Parameters:: data (dict)
Return type:: str

sw_metadata_bot.pitfalls.format_report(repo_url, data, *, codemeta_missing=False, generated_codemeta=None)[source]¶

Format pitfalls data into a readable report.

Parameters:

repo_url (str)
data (dict)
codemeta_missing (bool)
generated_codemeta (dict | None)

Return type:

str

sw_metadata_bot.pitfalls.create_issue_body(report, custom_message=None)[source]¶

Wrap report in issue template using optional custom message or default greetings.

Parameters:

report (str)
custom_message (str | None)

Return type:

str

Publish Module¶

Publish issues from an existing analysis snapshot.

class sw_metadata_bot.publish.FakeIssueClient(comments_for=None)[source]¶

Bases: object

Issue client used only for local publish simulation.

__init__(comments_for=None)[source]¶: Initialize the fake issue client.

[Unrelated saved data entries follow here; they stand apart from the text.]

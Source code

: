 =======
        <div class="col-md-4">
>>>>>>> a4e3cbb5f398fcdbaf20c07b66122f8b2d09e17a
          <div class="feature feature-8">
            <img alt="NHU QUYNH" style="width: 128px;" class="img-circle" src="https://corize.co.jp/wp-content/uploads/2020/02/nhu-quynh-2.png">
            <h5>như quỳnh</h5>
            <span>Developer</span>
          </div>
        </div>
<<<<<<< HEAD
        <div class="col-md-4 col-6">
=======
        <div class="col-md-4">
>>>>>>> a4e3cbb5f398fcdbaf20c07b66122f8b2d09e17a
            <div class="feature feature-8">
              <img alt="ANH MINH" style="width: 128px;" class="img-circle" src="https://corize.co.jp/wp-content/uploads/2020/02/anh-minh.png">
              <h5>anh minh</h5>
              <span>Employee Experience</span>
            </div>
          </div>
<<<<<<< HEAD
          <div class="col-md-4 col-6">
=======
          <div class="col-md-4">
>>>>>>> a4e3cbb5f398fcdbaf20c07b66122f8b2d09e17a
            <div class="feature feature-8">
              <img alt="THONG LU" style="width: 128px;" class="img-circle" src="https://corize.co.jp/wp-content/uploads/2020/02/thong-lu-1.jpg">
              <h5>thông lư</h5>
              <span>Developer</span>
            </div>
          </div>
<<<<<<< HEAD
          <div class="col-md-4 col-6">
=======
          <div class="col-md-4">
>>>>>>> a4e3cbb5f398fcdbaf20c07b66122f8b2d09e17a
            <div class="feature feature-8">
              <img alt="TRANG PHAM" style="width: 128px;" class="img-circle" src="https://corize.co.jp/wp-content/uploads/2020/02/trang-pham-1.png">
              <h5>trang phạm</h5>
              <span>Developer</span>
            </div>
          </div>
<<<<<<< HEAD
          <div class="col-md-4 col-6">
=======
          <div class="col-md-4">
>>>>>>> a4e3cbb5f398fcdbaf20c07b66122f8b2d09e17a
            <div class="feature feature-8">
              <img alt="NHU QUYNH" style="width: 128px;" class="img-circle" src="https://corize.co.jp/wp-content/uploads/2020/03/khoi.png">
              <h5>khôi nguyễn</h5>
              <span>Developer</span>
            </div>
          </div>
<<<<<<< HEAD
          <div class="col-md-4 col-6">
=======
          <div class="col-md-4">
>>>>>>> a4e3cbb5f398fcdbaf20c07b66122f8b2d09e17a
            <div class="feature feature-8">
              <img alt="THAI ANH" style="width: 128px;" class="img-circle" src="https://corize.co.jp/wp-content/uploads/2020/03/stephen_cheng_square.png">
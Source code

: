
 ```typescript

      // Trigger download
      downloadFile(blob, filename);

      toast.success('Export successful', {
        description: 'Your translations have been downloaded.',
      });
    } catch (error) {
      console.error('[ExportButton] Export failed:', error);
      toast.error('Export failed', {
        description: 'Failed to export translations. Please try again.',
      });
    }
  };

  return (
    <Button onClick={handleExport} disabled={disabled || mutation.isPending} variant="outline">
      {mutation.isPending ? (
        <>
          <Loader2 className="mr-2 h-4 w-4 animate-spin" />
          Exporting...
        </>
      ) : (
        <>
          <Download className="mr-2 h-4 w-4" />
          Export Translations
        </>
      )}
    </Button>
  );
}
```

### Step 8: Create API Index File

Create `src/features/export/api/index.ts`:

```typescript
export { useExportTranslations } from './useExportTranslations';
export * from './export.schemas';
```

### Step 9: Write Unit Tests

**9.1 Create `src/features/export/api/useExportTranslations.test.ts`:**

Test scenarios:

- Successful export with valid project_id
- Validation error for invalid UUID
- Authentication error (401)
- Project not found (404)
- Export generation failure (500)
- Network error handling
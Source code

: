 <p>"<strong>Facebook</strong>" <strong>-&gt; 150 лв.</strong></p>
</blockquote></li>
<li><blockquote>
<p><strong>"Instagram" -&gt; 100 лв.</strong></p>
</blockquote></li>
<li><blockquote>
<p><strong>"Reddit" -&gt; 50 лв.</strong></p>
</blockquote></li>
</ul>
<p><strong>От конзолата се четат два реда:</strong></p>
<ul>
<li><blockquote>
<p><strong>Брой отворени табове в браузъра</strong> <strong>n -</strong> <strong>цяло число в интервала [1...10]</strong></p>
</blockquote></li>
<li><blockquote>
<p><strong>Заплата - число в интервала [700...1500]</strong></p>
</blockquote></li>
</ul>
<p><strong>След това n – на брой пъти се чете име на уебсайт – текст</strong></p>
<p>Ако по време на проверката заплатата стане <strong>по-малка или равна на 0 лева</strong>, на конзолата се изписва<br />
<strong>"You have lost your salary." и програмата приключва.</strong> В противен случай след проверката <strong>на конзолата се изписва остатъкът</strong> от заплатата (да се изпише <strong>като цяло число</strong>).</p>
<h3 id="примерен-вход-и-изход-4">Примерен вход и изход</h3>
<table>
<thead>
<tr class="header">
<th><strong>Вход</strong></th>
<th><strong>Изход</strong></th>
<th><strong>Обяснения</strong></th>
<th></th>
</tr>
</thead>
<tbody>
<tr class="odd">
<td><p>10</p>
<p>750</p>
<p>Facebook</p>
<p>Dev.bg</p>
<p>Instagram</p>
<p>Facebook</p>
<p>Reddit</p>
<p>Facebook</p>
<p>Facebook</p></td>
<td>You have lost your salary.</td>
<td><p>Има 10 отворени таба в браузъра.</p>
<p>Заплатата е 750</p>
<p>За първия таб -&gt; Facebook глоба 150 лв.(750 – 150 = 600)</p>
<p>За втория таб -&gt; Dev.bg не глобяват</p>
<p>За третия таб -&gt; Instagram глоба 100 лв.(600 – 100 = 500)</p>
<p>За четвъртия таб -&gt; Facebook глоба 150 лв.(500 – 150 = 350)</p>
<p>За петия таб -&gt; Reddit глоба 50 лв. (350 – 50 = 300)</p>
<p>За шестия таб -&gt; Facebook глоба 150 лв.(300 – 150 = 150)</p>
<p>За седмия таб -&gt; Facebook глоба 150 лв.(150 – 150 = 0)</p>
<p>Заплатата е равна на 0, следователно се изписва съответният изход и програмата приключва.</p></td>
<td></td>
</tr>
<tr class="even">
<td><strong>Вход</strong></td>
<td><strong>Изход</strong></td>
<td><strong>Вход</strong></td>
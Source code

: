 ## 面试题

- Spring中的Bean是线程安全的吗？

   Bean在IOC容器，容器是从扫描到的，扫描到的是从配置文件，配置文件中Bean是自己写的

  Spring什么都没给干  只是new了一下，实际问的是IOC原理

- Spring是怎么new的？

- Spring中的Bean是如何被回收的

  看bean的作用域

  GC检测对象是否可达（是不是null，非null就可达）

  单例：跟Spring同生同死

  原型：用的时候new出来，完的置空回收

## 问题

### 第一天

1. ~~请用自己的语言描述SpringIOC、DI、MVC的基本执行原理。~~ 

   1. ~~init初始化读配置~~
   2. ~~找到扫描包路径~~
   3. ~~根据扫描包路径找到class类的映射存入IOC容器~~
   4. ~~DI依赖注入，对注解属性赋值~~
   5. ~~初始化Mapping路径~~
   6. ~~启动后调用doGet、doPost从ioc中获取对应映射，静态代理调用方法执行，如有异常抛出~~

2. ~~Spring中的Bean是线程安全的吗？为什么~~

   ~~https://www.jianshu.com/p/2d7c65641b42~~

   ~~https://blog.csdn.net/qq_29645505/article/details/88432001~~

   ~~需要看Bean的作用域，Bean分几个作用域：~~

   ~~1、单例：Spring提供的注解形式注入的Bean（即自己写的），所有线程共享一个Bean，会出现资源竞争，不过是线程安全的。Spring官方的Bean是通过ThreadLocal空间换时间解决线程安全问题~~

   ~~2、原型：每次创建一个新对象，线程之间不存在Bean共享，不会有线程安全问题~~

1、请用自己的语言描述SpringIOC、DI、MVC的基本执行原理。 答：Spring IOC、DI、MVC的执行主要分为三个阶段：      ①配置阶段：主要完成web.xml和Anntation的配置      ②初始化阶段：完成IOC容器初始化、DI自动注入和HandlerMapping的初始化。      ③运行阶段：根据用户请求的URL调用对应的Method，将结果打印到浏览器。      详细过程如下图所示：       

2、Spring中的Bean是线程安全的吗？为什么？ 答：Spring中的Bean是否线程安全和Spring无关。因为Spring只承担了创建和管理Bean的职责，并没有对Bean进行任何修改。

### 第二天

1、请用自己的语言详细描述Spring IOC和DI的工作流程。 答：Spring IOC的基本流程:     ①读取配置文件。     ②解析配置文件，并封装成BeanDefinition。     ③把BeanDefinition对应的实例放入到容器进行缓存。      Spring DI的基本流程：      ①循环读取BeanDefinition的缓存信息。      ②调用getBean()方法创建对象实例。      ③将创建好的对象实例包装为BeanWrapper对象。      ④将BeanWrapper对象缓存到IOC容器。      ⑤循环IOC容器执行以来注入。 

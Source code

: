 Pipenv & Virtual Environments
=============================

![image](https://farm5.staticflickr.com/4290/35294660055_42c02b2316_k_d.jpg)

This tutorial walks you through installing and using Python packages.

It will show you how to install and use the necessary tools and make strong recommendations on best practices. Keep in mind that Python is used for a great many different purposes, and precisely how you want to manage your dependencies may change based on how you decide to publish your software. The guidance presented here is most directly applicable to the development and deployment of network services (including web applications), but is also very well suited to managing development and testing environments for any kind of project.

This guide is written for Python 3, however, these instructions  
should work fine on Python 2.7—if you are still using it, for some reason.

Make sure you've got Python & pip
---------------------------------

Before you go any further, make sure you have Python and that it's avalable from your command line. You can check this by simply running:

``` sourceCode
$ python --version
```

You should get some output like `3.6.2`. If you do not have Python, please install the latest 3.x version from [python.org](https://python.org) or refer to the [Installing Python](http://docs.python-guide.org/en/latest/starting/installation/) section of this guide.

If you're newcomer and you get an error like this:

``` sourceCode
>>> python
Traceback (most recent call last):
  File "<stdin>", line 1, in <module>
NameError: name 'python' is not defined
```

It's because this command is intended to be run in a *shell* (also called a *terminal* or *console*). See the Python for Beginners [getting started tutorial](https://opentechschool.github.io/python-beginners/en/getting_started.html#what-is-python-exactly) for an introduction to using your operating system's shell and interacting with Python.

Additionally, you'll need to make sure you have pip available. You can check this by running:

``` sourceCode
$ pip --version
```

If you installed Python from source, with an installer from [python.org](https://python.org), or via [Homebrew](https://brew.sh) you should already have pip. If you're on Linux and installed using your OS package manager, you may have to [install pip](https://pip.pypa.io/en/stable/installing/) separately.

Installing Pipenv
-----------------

create_issue(repo_url, title, body)[source]¶

Create an issue and return a simulated issue URL.

Parameters:

repo_url (str)
title (str)
body (str)

Return type:

str

get_issue(issue_url)[source]¶

return simulated issue data, with state ‘open’ by default (can be overridden by test setup)

Parameters:: issue_url (str)
Return type:: dict[str, object]

get_issue_comments(issue_url)[source]¶

get simulated comments for the issue URL, as provided by the comments_for function

Parameters:: issue_url (str)
Return type:: list[str]

add_issue_comment(issue_url, body)[source]¶

add a comment to the issue URL (recording the action for test verification)

Parameters:

issue_url (str)
body (str)

Return type:

None

close_issue(issue_url)[source]¶

simulate closing the issue at the given URL (recording the action for test verification)

Parameters:: issue_url (str)
Return type:: None

sw_metadata_bot.publish.publish_analysis(analysis_root, retry_failed=False, github_client=None, gitlab_client=None)[source]¶

Publish issues from an existing analysis snapshot without re-running analysis.

Parameters:

analysis_root (Path)
retry_failed (bool)
github_client (GitHubAPI | None)
gitlab_client (GitLabAPI | None)

Return type:

None

Token Resolver Module¶

Token resolution helpers for API clients.

sw_metadata_bot.token_resolver.resolve_token(*, explicit_token, env_var_name, dry_run)[source]¶

Resolve token with precedence: explicit > env > .env fallback.

Parameters:

explicit_token (str | None)
env_var_name (str)
dry_run (bool)

Return type:

str | None

Verify Tokens Module¶

Token verification command - check if tokens have correct permissions.